Segment Start: Dataset content
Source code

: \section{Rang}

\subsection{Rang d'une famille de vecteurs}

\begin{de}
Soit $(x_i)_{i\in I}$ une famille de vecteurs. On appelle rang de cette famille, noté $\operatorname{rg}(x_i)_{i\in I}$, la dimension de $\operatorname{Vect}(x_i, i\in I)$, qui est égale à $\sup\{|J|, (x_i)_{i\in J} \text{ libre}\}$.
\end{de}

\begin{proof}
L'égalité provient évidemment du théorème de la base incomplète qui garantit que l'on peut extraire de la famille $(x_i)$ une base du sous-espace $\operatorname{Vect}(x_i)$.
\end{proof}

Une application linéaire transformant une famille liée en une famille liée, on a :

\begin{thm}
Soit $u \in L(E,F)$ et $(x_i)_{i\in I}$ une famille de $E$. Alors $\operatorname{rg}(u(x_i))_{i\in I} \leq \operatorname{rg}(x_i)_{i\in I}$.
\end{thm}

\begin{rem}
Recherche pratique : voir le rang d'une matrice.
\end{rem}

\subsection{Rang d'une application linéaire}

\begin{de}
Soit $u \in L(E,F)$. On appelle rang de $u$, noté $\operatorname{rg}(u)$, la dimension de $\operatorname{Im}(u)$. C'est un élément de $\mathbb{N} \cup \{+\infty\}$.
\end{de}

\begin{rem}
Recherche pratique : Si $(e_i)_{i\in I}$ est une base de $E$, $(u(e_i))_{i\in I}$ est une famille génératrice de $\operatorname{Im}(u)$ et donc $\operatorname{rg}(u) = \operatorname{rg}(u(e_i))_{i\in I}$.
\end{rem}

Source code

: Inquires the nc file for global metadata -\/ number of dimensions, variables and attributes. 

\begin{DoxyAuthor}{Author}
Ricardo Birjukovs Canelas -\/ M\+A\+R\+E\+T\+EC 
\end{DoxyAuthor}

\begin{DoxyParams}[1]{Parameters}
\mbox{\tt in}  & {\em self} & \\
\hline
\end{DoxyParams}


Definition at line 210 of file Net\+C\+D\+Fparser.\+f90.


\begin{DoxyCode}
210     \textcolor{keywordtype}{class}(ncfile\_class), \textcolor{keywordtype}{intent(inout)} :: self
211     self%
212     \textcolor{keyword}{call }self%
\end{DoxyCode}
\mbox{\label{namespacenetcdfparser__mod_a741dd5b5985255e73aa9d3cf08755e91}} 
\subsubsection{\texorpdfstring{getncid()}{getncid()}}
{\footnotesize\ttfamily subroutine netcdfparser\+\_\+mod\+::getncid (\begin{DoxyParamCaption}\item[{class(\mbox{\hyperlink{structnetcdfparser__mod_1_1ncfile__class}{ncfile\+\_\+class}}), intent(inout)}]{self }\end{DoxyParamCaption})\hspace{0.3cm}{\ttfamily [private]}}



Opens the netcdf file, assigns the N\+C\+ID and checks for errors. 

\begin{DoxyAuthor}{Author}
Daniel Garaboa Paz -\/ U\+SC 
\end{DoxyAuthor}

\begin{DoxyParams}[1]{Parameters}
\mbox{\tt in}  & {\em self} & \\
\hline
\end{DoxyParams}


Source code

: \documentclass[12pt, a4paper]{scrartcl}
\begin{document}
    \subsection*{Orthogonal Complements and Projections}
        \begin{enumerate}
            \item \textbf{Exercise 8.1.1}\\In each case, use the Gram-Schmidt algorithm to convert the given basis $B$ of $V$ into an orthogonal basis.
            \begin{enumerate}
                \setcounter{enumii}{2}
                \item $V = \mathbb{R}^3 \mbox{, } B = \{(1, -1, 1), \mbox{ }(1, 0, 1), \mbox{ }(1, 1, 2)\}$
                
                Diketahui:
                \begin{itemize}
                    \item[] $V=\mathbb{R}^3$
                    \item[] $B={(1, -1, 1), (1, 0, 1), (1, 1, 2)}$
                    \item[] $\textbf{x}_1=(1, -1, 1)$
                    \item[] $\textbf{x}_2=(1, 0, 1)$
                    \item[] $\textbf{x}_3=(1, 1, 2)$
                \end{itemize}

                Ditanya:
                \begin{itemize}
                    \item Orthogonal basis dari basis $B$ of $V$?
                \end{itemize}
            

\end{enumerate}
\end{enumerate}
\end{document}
Segment End: Dataset content
Segment Start: Dataset content
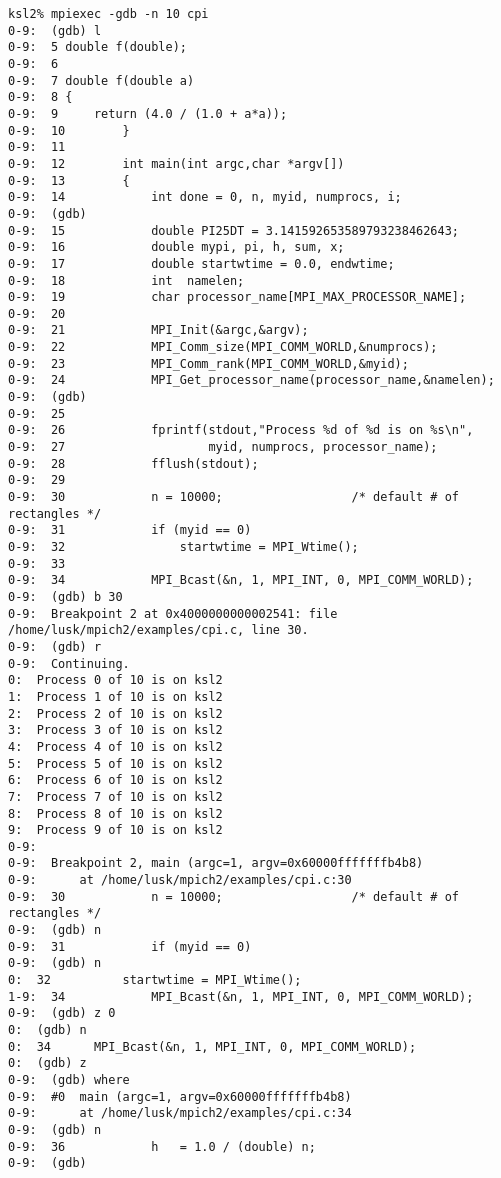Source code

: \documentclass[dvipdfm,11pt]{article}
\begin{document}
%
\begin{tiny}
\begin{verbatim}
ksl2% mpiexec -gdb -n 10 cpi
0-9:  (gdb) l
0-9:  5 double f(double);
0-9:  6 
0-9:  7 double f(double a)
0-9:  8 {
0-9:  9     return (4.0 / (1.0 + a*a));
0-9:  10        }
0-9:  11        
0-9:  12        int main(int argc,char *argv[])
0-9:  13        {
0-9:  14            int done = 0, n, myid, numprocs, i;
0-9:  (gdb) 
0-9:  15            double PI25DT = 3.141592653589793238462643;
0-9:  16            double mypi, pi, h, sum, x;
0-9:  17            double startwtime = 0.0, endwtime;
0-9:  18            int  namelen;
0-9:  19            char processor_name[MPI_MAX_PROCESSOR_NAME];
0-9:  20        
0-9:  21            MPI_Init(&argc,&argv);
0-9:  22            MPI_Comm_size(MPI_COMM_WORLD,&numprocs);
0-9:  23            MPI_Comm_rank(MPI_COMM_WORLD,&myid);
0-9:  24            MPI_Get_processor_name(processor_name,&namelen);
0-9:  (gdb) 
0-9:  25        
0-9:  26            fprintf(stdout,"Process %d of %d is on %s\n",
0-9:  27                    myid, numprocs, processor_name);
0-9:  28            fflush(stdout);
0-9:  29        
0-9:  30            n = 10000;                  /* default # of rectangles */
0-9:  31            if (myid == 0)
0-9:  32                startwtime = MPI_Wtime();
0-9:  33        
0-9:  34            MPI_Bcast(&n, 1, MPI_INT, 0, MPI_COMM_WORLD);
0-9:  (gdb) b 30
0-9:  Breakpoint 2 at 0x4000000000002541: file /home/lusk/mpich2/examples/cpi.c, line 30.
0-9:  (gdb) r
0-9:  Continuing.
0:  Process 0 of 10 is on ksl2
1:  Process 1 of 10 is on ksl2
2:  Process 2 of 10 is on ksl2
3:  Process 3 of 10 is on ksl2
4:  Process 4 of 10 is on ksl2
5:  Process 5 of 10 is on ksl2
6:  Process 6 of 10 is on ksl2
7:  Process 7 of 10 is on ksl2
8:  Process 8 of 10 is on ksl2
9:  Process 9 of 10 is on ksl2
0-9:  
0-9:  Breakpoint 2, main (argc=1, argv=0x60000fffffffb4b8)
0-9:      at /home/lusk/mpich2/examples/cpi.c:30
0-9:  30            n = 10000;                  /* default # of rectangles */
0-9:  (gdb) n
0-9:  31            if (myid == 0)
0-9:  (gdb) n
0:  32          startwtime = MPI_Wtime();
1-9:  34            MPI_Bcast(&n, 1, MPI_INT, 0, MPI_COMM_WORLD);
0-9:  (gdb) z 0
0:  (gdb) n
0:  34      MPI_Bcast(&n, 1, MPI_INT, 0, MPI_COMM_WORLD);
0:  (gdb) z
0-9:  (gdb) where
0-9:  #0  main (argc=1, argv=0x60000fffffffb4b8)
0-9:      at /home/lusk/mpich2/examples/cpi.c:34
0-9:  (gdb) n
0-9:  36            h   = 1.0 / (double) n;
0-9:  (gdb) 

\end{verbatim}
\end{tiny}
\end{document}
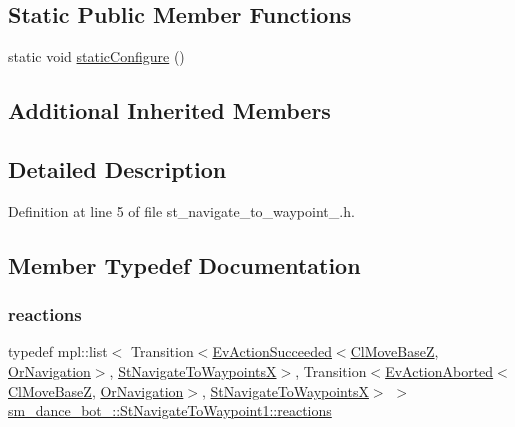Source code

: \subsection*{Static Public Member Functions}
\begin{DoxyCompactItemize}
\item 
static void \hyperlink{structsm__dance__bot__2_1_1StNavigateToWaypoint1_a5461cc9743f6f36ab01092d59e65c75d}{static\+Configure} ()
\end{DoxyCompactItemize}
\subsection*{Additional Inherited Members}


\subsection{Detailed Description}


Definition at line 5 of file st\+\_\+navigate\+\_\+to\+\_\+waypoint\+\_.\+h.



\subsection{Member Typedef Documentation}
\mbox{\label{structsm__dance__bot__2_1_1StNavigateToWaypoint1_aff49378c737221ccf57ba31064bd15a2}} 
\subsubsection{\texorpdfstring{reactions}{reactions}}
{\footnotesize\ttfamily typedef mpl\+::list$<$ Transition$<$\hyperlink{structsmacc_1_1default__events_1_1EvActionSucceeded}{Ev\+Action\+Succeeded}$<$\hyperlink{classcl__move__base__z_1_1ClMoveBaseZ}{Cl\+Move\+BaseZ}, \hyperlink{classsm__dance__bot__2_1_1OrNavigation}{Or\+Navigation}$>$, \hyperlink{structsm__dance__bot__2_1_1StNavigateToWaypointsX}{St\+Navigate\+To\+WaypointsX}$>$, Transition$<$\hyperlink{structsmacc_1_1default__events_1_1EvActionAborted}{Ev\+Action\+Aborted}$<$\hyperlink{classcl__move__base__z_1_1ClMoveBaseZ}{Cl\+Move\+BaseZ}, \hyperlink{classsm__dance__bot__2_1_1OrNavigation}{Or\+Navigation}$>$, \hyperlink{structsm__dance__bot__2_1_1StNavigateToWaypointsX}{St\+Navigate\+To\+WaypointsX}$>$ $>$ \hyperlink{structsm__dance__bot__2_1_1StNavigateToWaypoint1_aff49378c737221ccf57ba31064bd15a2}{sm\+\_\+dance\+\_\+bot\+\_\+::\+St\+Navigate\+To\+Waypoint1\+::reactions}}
Segment End: Dataset content
- **Task goal**: Track down all lines above with the string "startwtime" and copy them.

- **Task result**:
0-9:  17            double startwtime = 0.0, endwtime;
0-9:  32                startwtime = MPI_Wtime();
0:  32          startwtime = MPI_Wtime();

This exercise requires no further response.